#### RECORDS PROVIDED

== Segment start ==

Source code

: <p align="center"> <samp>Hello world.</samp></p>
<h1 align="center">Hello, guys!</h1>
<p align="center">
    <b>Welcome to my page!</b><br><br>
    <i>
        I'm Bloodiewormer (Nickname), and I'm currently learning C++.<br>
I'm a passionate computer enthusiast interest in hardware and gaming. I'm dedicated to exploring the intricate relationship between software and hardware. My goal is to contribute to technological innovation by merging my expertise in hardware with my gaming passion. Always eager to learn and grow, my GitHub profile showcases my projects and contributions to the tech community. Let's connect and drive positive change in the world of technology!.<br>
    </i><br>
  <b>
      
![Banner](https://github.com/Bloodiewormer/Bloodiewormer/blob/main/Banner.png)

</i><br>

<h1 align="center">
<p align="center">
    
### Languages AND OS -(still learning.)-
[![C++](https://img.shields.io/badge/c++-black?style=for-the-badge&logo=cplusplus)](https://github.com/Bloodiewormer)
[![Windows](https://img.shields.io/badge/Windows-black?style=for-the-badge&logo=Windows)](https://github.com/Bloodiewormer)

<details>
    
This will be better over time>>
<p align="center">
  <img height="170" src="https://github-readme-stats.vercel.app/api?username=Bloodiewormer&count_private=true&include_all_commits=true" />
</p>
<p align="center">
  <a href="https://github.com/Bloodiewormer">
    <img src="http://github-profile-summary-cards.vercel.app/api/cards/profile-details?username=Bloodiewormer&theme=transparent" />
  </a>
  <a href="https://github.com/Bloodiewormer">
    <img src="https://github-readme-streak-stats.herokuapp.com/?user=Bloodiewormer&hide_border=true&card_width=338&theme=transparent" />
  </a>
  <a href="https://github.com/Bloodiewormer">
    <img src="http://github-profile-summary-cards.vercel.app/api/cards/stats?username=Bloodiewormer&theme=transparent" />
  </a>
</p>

== Segment end ==
== Segment start ==

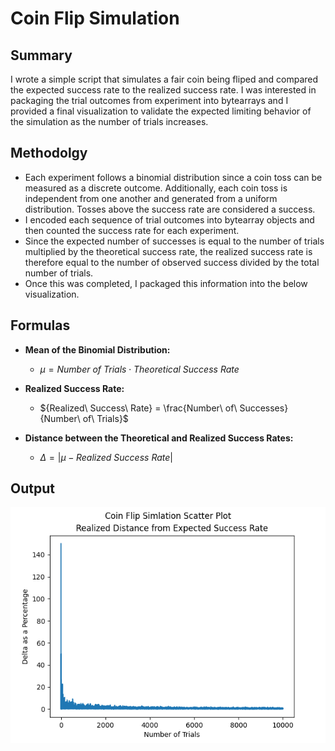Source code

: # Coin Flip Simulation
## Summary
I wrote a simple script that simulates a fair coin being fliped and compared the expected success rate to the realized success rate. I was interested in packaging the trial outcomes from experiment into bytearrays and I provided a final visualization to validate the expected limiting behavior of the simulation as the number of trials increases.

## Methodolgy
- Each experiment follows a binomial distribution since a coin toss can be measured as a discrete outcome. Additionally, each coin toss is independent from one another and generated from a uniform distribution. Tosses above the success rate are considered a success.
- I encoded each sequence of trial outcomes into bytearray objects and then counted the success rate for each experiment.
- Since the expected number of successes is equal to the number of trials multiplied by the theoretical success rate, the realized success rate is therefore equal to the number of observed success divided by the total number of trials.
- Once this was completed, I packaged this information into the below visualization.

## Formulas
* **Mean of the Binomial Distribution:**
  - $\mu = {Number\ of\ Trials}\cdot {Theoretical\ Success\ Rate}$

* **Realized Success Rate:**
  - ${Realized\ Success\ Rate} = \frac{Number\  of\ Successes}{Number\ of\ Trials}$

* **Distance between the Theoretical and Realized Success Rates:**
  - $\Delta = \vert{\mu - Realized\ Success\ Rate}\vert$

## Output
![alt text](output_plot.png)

== Segment end ==

#### INSTRUCTIONS TO FOLLOW
Reproduce each line of the records in which the word "username" appears.

#### WRITTEN ANSWER
  <img height="170" src="https://github-readme-stats.vercel.app/api?username=Bloodiewormer&count_private=true&include_all_commits=true" />
    <img src="http://github-profile-summary-cards.vercel.app/api/cards/profile-details?username=Bloodiewormer&theme=transparent" />
    <img src="http://github-profile-summary-cards.vercel.app/api/cards/stats?username=Bloodiewormer&theme=transparent" />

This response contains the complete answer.